_About this exercise_
Give back the records that follow exactly, images excluded.

-*-*-

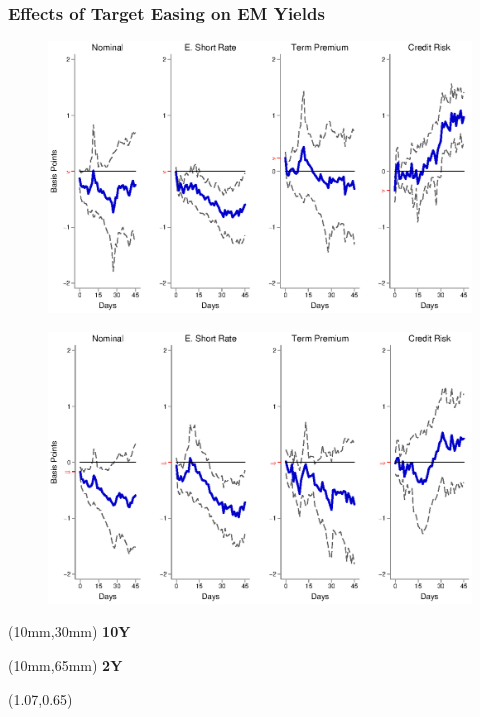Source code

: \documentclass[12pt, aspectratio=169, xcolor=dvipsnames]{beamer}
\begin{document}
\begin{frame}[label=TargetEM]
\frametitle{Effects of Target Easing on EM Yields}
\begin{figure}[!htbp]
\begin{center} %
\includegraphics[trim={0cm 0cm 0cm 0cm},clip,height=0.45\textheight,width=0.85\linewidth]{../Figures/LPs/LagDep-FX/Target/EM/TargetEMnomyptpphi120m.eps}
\par\end{center}
\end{figure}
\vspace{-0.5cm}
\begin{figure}[!htbp]
\begin{center} %
\includegraphics[trim={0cm 0cm 0cm 0.76cm},clip,height=0.45\textheight,width=0.85\linewidth]{../Figures/LPs/LagDep-FX/Target/EM/TargetEMnomyptpphi24m.eps}
\par\end{center}
\end{figure}
\begin{textblock*}{8mm}(10mm,30mm)
\small \textbf{10Y}
\end{textblock*}
\begin{textblock*}{8mm}(10mm,65mm)
\small \textbf{2Y}
\end{textblock*}
\begin{textblock*}{5cm}(1.07\textwidth,0.65\textheight)
\hyperlink{TargetUS}{}
\end{textblock*}
\end{frame}
\end{document}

-*-*-

_Solution to this problem_
Source code

: \documentclass[12pt, aspectratio=169, xcolor=dvipsnames]{beamer}
\begin{document}
\begin{frame}[label=TargetEM]
\frametitle{Effects of Target Easing on EM Yields}
\begin{figure}[!htbp]
\begin{center} %
\includegraphics[trim={0cm 0cm 0cm 0cm},clip,height=0.45\textheight,width=0.85\linewidth]{../Figures/LPs/LagDep-FX/Target/EM/TargetEMnomyptpphi120m.eps}
\par\end{center}
\end{figure}
\vspace{-0.5cm}
\begin{figure}[!htbp]
\begin{center} %
\includegraphics[trim={0cm 0cm 0cm 0.76cm},clip,height=0.45\textheight,width=0.85\linewidth]{../Figures/LPs/LagDep-FX/Target/EM/TargetEMnomyptpphi24m.eps}
\par\end{center}
\end{figure}
\begin{textblock*}{8mm}(10mm,30mm)
\small \textbf{10Y}
\end{textblock*}
\begin{textblock*}{8mm}(10mm,65mm)
\small \textbf{2Y}
\end{textblock*}
\begin{textblock*}{5cm}(1.07\textwidth,0.65\textheight)
\hyperlink{TargetUS}{}
\end{textblock*}
\end{frame}
\end{document}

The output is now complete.